For this exercise, report every line of the material that includes "slik".
....................
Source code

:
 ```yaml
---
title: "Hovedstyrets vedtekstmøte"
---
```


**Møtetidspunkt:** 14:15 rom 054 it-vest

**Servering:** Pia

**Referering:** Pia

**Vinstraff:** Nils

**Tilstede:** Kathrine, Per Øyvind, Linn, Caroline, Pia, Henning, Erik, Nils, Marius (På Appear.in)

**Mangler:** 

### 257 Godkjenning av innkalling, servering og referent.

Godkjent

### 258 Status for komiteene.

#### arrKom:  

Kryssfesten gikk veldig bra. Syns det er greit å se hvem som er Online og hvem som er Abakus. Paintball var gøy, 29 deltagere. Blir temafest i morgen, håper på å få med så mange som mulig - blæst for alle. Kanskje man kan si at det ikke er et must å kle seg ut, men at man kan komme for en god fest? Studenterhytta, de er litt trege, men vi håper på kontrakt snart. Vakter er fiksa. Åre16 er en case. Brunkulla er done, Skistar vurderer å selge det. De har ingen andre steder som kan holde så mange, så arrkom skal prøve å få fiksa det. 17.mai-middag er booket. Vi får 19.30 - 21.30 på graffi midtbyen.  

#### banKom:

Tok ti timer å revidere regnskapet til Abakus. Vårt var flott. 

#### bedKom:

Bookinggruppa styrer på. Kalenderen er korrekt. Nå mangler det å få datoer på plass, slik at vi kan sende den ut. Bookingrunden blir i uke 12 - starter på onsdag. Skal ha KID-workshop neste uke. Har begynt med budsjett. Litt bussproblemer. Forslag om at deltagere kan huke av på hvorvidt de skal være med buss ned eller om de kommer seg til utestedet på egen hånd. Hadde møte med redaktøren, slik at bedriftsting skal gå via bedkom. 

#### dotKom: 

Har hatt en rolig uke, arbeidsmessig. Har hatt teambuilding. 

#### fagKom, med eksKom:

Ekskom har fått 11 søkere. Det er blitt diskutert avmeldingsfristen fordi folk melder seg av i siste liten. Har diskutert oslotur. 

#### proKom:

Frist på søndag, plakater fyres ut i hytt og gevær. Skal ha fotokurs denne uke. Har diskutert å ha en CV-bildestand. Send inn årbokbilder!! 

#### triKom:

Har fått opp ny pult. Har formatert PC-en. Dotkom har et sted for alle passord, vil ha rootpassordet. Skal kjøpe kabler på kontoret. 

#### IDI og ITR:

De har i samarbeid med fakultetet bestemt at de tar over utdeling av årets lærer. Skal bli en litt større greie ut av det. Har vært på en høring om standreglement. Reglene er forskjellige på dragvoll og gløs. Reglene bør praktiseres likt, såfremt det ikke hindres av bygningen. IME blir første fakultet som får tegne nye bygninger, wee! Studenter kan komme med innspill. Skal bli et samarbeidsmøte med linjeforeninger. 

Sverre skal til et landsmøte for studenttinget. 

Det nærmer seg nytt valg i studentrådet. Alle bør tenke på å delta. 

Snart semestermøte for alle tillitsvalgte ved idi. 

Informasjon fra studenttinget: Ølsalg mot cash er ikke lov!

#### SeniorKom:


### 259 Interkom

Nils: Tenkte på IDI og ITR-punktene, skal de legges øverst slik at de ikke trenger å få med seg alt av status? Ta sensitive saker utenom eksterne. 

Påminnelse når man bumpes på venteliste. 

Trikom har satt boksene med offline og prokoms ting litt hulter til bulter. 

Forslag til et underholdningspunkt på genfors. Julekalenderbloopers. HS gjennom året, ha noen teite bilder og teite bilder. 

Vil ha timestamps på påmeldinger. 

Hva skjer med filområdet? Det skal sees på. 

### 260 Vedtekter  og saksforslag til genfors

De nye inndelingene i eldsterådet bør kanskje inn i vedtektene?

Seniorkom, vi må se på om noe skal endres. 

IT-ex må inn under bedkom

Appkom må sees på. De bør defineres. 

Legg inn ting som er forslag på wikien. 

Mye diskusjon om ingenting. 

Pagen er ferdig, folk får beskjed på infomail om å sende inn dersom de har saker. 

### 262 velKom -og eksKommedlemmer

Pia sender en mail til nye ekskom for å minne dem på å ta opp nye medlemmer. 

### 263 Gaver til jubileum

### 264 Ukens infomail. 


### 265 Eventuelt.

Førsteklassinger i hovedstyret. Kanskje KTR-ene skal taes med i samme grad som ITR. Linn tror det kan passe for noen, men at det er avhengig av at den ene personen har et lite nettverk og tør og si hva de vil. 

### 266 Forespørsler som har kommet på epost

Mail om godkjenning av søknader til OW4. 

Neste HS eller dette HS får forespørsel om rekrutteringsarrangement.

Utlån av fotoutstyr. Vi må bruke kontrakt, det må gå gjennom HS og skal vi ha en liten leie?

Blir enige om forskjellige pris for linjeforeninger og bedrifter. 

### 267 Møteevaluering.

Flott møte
....................
Answer box
Bookinggruppa styrer på. Kalenderen er korrekt. Nå mangler det å få datoer på plass, slik at vi kan sende den ut. Bookingrunden blir i uke 12 - starter på onsdag. Skal ha KID-workshop neste uke. Har begynt med budsjett. Litt bussproblemer. Forslag om at deltagere kan huke av på hvorvidt de skal være med buss ned eller om de kommer seg til utestedet på egen hånd. Hadde møte med redaktøren, slik at bedriftsting skal gå via bedkom. 
Nils: Tenkte på IDI og ITR-punktene, skal de legges øverst slik at de ikke trenger å få med seg alt av status? Ta sensitive saker utenom eksterne. 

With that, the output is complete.